**TASK DETAILS**: Say only the number of lines in the entries below that contain "English".

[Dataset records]
· · · · · · ·

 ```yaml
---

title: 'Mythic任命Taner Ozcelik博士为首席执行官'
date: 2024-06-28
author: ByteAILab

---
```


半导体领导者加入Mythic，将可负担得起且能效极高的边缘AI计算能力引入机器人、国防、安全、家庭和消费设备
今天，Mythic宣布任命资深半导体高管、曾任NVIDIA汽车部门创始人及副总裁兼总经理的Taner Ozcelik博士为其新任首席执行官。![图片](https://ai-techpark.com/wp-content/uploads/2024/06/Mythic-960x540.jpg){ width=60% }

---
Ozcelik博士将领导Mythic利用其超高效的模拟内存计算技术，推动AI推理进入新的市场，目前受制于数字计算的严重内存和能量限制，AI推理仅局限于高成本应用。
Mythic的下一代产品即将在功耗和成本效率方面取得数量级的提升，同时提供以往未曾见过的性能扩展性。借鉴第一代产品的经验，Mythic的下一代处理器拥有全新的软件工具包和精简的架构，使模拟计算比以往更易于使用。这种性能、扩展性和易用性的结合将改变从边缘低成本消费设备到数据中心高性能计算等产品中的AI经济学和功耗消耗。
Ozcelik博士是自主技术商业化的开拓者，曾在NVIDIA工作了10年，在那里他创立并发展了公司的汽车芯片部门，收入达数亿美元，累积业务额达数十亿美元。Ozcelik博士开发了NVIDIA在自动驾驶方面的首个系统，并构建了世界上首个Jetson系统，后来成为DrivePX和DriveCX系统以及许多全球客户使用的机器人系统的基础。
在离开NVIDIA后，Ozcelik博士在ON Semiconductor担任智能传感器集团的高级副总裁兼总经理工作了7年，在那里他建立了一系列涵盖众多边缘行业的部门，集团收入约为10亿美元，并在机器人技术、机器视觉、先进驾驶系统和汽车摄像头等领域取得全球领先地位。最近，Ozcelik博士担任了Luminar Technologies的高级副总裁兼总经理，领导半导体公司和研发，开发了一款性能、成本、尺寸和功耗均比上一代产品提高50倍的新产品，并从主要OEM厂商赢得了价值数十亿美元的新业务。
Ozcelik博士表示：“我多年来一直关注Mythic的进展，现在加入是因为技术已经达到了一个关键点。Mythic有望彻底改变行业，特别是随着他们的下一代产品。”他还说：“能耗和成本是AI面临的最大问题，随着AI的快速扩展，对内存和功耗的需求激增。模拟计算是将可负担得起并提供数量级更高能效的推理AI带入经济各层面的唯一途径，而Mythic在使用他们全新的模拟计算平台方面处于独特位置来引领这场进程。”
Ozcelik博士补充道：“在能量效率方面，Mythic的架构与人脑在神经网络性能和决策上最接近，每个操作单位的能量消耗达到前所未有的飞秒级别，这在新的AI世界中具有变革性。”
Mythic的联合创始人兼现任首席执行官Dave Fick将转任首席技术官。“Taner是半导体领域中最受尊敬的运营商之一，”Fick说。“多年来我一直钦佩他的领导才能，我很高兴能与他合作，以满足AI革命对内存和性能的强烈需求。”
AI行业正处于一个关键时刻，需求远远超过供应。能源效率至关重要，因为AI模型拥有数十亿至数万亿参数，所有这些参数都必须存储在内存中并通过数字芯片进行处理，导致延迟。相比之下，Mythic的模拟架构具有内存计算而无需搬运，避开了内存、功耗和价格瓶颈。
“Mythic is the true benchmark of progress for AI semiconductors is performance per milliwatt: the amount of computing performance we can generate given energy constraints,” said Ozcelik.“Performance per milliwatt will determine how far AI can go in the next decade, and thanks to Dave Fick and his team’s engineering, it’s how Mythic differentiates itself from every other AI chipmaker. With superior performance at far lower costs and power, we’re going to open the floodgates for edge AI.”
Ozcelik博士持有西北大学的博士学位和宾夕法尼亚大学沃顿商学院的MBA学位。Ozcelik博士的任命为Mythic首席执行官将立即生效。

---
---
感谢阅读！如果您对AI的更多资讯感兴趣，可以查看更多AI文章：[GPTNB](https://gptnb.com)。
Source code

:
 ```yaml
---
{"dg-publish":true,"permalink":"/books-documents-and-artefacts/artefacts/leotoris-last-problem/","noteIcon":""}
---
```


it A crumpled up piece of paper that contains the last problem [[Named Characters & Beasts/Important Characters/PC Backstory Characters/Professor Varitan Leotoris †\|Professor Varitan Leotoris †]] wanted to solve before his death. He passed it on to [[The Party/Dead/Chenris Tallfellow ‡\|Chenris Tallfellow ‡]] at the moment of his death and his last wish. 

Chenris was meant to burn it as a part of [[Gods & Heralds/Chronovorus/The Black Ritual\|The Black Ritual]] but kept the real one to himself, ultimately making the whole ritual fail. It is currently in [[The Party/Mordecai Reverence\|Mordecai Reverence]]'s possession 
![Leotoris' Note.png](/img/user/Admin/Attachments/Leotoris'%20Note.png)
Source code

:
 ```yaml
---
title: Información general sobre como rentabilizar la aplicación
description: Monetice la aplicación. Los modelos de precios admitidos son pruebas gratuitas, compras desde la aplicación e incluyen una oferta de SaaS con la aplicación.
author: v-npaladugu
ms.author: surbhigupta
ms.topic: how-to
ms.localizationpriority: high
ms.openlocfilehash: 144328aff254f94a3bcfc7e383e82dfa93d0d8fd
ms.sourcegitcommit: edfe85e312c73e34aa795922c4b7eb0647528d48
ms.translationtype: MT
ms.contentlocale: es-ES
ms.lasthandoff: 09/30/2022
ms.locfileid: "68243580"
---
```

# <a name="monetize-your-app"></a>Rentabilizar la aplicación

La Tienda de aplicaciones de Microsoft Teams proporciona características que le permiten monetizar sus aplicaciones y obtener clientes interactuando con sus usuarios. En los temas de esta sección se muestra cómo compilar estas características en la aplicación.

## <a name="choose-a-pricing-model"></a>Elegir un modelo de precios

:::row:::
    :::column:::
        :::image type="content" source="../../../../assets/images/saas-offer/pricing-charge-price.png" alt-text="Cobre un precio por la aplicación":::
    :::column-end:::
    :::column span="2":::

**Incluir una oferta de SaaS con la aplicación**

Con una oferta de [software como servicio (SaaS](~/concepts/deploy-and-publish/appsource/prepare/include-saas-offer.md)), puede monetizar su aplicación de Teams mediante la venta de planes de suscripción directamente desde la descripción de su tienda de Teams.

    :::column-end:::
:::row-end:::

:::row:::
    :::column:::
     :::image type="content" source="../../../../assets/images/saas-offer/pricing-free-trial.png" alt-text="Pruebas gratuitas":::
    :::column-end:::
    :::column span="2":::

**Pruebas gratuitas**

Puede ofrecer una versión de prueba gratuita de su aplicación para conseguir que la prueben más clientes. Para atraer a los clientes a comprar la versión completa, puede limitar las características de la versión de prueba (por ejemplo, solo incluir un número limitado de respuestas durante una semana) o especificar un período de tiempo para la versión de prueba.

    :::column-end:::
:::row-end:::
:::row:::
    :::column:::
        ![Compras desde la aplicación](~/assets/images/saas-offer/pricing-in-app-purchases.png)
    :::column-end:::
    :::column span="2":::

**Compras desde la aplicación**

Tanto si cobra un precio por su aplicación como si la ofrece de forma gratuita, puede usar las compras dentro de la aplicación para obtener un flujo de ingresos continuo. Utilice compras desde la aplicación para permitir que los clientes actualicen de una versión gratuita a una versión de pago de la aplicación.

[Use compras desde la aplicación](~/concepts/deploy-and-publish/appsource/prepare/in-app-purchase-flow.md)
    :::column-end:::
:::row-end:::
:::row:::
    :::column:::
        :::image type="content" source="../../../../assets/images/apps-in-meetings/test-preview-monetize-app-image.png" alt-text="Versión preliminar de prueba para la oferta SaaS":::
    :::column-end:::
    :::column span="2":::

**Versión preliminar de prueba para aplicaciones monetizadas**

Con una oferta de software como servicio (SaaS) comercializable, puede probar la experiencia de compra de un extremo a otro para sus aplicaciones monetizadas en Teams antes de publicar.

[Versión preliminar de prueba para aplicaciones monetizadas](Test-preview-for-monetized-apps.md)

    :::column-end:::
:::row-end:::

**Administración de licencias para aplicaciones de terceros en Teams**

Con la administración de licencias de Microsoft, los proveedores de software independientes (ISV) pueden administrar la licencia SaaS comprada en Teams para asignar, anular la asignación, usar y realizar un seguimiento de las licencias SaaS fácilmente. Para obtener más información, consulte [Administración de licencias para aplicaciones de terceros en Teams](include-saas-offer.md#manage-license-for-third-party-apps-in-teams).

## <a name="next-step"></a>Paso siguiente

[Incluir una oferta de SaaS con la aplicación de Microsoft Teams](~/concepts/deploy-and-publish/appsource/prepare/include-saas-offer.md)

· · · · · · ·

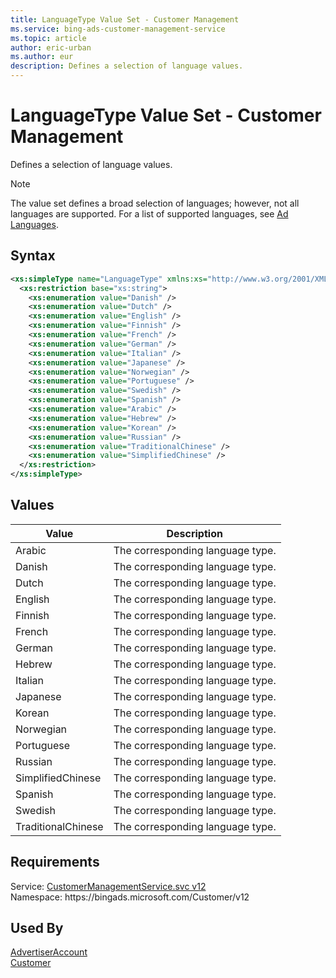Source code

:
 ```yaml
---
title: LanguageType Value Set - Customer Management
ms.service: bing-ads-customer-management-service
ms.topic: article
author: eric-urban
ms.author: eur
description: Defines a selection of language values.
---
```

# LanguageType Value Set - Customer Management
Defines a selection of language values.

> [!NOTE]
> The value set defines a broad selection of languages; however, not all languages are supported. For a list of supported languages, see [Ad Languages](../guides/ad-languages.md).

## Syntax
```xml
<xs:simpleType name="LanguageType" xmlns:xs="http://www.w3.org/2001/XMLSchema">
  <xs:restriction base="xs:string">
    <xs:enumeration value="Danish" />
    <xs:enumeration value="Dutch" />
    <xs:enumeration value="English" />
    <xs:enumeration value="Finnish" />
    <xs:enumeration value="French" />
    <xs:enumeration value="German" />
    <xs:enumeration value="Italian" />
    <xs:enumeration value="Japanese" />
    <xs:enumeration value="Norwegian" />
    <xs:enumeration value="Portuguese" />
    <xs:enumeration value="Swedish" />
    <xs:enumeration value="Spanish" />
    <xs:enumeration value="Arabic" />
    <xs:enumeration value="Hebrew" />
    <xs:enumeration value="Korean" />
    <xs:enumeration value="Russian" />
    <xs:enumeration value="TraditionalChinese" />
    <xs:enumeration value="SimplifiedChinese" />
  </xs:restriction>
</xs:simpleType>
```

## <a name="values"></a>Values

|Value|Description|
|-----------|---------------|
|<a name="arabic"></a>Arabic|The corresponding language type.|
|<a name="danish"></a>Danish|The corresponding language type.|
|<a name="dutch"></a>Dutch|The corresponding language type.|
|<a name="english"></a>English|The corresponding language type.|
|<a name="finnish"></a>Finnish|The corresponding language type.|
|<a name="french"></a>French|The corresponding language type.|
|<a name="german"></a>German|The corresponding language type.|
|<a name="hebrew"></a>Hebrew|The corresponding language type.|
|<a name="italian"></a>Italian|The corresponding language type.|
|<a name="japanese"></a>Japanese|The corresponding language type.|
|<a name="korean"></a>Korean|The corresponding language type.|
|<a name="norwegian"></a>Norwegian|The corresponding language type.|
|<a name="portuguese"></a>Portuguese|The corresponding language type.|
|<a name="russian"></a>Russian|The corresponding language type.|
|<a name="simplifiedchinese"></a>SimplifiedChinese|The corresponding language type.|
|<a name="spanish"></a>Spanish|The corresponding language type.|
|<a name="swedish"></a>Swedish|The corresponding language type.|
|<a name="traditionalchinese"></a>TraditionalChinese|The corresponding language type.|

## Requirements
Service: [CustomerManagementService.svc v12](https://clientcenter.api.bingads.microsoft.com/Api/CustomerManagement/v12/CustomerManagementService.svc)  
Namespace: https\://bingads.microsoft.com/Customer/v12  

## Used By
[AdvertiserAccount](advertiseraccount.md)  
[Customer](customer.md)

· · · · · · ·

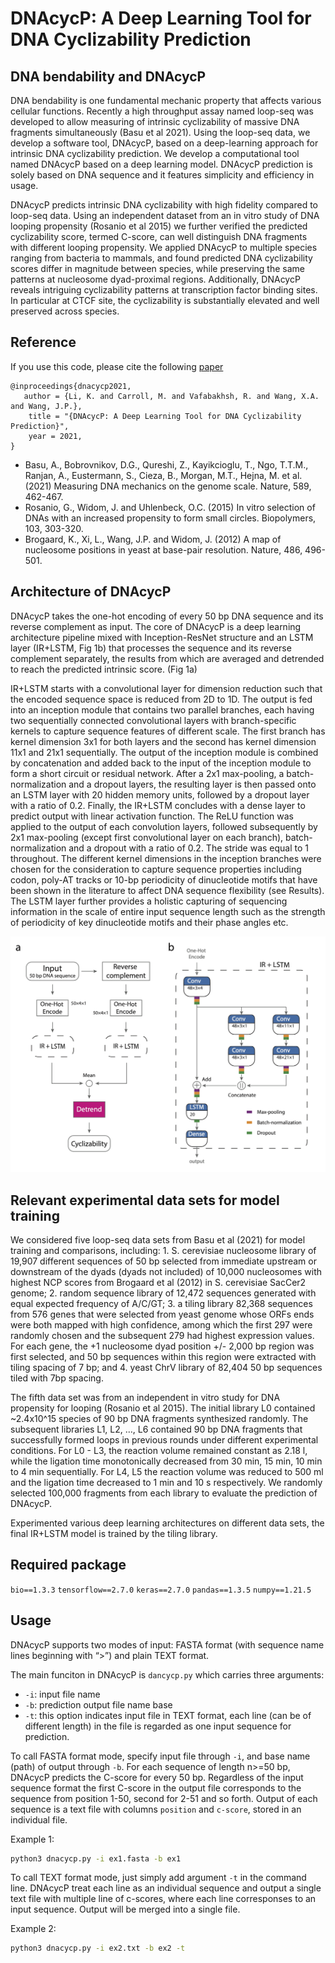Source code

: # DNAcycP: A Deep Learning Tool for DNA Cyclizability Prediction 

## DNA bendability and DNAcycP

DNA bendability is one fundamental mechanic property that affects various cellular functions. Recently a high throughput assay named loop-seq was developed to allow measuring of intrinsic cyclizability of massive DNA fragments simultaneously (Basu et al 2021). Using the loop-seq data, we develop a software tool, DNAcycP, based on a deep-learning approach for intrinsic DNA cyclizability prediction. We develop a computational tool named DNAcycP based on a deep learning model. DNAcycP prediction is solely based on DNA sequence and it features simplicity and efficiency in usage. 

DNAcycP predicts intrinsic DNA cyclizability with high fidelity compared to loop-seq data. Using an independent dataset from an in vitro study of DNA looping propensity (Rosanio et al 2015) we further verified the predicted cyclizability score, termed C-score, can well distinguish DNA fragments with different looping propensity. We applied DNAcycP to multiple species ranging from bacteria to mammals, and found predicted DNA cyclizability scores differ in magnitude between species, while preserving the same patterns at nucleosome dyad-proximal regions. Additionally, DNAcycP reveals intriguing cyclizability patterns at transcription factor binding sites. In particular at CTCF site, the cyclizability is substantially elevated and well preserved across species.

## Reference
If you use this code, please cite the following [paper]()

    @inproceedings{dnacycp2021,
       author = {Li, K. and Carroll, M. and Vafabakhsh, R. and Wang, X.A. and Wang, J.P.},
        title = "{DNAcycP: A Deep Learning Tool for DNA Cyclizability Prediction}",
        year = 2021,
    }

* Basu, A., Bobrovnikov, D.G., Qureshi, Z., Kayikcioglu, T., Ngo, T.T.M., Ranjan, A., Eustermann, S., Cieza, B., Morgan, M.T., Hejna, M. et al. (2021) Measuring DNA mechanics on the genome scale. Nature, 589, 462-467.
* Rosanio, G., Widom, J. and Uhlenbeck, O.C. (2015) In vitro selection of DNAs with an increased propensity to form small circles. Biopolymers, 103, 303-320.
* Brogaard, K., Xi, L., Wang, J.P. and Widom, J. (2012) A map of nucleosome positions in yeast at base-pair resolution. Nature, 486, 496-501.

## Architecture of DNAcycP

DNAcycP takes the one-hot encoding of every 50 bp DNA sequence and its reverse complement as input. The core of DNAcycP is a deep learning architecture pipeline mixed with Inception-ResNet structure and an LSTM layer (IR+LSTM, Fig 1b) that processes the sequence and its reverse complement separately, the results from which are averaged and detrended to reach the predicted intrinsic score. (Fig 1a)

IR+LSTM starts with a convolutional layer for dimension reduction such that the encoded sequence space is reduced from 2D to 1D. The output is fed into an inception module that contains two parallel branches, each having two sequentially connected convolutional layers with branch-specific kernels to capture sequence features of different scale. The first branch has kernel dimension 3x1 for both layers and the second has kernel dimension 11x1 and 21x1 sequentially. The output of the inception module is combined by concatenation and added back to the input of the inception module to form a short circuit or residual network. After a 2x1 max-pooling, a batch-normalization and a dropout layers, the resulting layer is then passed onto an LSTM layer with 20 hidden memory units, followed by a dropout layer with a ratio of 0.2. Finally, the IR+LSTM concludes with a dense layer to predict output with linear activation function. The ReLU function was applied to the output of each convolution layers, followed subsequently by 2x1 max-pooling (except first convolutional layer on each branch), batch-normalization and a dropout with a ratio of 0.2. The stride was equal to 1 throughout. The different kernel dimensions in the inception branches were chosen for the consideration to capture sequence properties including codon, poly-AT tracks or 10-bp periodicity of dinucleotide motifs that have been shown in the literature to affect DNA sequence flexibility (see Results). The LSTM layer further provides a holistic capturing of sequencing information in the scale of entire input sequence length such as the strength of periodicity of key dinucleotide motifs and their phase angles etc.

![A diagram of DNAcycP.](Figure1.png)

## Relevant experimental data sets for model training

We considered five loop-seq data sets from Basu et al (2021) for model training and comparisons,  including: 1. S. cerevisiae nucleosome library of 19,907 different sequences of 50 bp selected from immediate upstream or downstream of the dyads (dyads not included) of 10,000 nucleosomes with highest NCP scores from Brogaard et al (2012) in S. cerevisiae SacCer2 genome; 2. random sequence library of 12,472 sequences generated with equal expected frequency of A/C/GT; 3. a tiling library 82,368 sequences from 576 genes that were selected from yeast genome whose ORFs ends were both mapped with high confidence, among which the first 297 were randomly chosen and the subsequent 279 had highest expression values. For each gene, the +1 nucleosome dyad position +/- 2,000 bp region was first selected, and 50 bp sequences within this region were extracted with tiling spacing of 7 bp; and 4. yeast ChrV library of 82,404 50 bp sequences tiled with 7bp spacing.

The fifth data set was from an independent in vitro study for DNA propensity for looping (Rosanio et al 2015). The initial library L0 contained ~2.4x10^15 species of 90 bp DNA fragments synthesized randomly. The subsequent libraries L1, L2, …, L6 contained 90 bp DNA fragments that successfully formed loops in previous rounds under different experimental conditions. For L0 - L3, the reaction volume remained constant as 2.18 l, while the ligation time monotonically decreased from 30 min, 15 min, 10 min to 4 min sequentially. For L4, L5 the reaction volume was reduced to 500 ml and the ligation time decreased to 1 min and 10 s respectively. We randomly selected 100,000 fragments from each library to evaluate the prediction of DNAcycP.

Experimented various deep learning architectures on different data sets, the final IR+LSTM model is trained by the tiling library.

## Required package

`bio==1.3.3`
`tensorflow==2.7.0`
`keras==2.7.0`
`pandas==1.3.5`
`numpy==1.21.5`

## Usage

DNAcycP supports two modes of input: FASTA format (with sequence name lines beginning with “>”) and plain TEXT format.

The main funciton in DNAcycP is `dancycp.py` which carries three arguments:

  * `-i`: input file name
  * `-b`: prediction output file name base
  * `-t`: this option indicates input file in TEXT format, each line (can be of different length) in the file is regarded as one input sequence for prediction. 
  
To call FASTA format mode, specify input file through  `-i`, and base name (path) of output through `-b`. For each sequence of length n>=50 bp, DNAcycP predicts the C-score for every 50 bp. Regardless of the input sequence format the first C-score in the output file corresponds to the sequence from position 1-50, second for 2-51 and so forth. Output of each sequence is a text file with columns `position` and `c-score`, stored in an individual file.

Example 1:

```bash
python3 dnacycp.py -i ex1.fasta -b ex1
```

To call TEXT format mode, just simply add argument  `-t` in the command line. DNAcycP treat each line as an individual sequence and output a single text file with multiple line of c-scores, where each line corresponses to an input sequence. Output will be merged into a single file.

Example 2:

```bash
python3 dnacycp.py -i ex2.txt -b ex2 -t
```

· · · · · · ·

**RESPONSE AREA**: 2